Tal vez, sólo tal vez, quienes desde una hipotética y artificial «izquierda» tan útiles han venido siendo a la más concreta y real de las derechas, consigan ver las cosas en su debida perspectiva y comprendan qué es lo que se encuentra en juego.

Tal vez, sólo tal vez…

El punto aquí parece ser que el peronismo, el kirchnerismo, cesen en los homenajes y su duelo tan rápido como puedan acabar con los sectarismos, que si demuestran algo eso sería que no se entiende la situación por la que se atraviesa. A nadie que mira la realidad con alguna objetividad puede escapársele las enormes chances que tiene la señora presidenta de ser reelecta. Está en la calle, está en la súbita toma de conciencia de tantos argentinos, es uno de los «daños colaterales» de la operación mediática gracias a la cual Néstor Kirchner sería hoy absolutamente imbatible, tanto como Luiz Ignacio Da Silva lo es en Brasil, cuando ya no es candidato.

Es muy probable la reelección de Cristina Fernández, cuando llegue el
momento y si al momento se llega en auge y no en caída. Hay número y
consenso para ello, pero es necesario recordar que los pueblos no valen tanto por su número como por su organización y la calidad de sus dirigentes.

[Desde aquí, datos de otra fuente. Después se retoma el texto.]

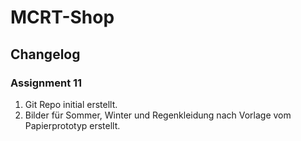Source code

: # MCRT-Shop

## Changelog

### Assignment 11

1. Git Repo initial erstellt.
2. Bilder für Sommer, Winter und Regenkleidung nach Vorlage vom Papierprototyp erstellt.
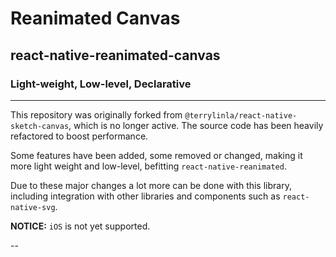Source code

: # Reanimated Canvas

## react-native-reanimated-canvas

### Light-weight, Low-level, Declarative

---

This repository was originally forked from `@terrylinla/react-native-sketch-canvas`, which is no longer active.
The source code has been heavily refactored to boost performance.

Some features have been added, some removed or changed, making it more light weight and low-level, befitting `react-native-reanimated`.

Due to these major changes a lot more can be done with this library, including integration with other libraries and components such as `react-native-svg`.

**NOTICE:** `iOS` is not yet supported.

--
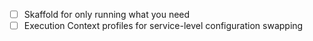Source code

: - [ ] Skaffold for only running what you need
- [ ] Execution Context profiles for service-level configuration swapping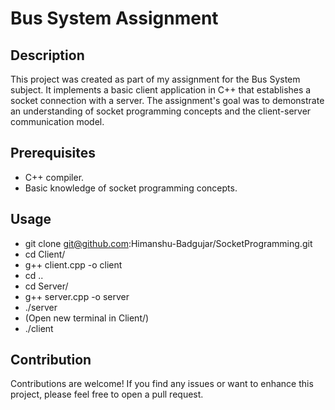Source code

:# Bus System Assignment

## Description

This project was created as part of my assignment for the Bus System subject. It implements a basic client application in C++ that establishes a socket connection with a server. The assignment's goal was to demonstrate an understanding of socket programming concepts and the client-server communication model.

## Prerequisites

- C++ compiler.
- Basic knowledge of socket programming concepts.

## Usage

- git clone git@github.com:Himanshu-Badgujar/SocketProgramming.git
- cd Client/
- g++ client.cpp -o client
- cd ..
- cd Server/
- g++ server.cpp -o server
- ./server
- (Open new terminal in Client/)
- ./client

## Contribution

Contributions are welcome! If you find any issues or want to enhance this project, please feel free to open a pull request.
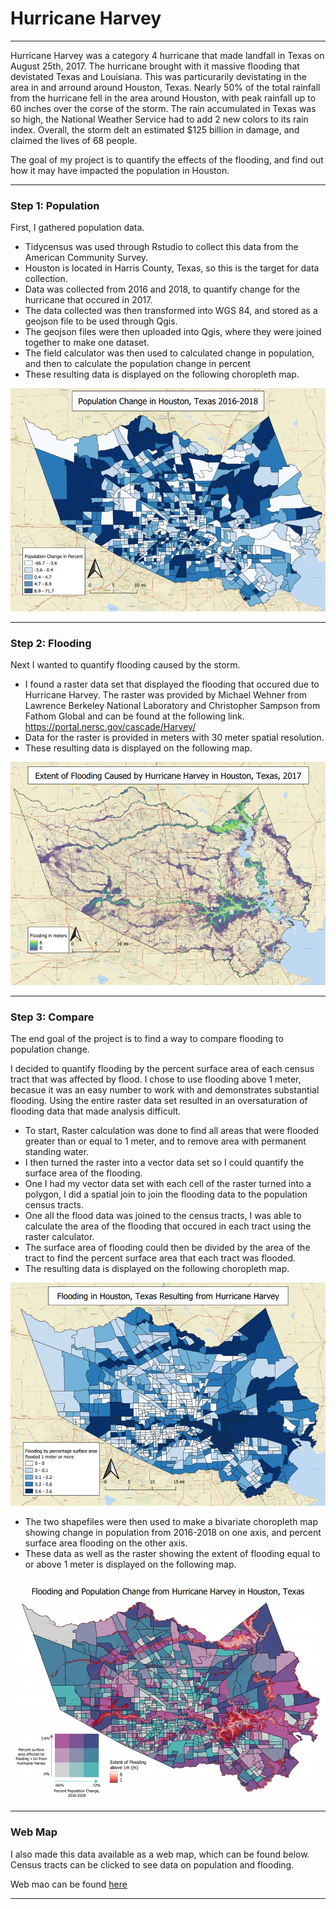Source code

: # Hurricane Harvey

---
Hurricane Harvey was a category 4 hurricane that made landfall in Texas on August 25th, 2017. The hurricane brought with it massive flooding that devistated Texas and Louisiana. This was particurarily devistating in the area in and arround around Houston, Texas. Nearly 50% of the total rainfall from the hurricane fell in the area around Houston, with peak rainfall up to 60 inches over the corse of the storm. The rain accumulated in Texas was so high, the National Weather Service had to add 2 new colors to its rain index. Overall, the storm delt an estimated $125 billion in damage, and claimed the lives of 68 people.

The goal of my project is to quantify the effects of the flooding, and find out how it may have impacted the population in Houston.

---

### Step 1: Population

First, I gathered population data. 
* Tidycensus was used through Rstudio to collect this data from the American Community Survey.
* Houston is located in Harris County, Texas, so this is the target for data collection.
* Data was collected from 2016 and 2018, to quantify change for the hurricane that occured in 2017.
* The data collected was then transformed into WGS 84, and stored as a geojson file to be used through Qgis.
* The geojson files were then uploaded into Qgis, where they were joined together to make one dataset.
* The field calculator was then used to calculated change in population, and then to calculate the population change in percent
* These resulting data is displayed on the following choropleth map.

<img src="images/vector.png"/>

---

### Step 2: Flooding

Next I wanted to quantify flooding caused by the storm.

* I found a raster data set that displayed the flooding that occured due to Hurricane Harvey. The raster was provided by Michael Wehner from Lawrence Berkeley National Laboratory and Christopher Sampson from Fathom Global and can be found at the following link.
https://portal.nersc.gov/cascade/Harvey/
* Data for the raster is provided in meters with 30 meter spatial resolution. 
* These resulting data is displayed on the following map.

<img src="images/raster.png"/>

---

### Step 3: Compare

The end goal of the project is to find a way to compare flooding to population change.

I decided to quantify flooding by the percent surface area of each census tract that was affected by flood. I chose to use flooding above 1 meter, becasue it was an easy number to work with and demonstrates substantial flooding. Using the entire raster data set resulted in an oversaturation of flooding data that made analysis difficult.

* To start, Raster calculation was done to find all areas that were flooded greater than or equal to 1 meter, and to remove area with permanent standing water.
* I then turned the raster into a vector data set so I could quantify the surface area of the flooding.
* One I had my vector data set with each cell of the raster turned into a polygon, I did a spatial join to join the flooding data to the population census tracts.
* One all the flood data was joined to the census tracts, I was able to calculate the area of the flooding that occured in each tract using the raster calculator.
* The surface area of flooding could then be divided by the area of the tract to find the percent surface area that each tract was flooded. 
* The resulting data is displayed on the following choropleth map.

<img src="images/flooding_per.png"/>

* The two shapefiles were then used to make a bivariate choropleth map showing change in population from 2016-2018 on one axis, and percent surface area flooding on the other axis. 
* These data as well as the raster showing the extent of flooding equal to or above 1 meter is displayed on the following map.

<img src="images/bivariate_map.png"/>

---

### Web Map

I also made this data available as a web map, which can be found below.
Census tracts can be clicked to see data on population and flooding.

Web mao can be found [here](qgis2web_2021_05_20-03_26_41_707581/index.html)

---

De la calidad de la máxima dirigente nadie puede tener la menor duda. Y lo sigue demostrando. De los demás y de la organización no puede decirse lo mismo y es ahí donde está el centro de gravedad de la pelea política: organizarse y organizar al pueblo. De esa organización surgirán los nuevos dirigentes que tanto la sociedad como la presidenta estarán necesitando.

Que a Néstor Kirchner lo ensalcen los escribas de los monopolios. Nosotros no necesitamos hacerlo: lo llevamos en el corazón.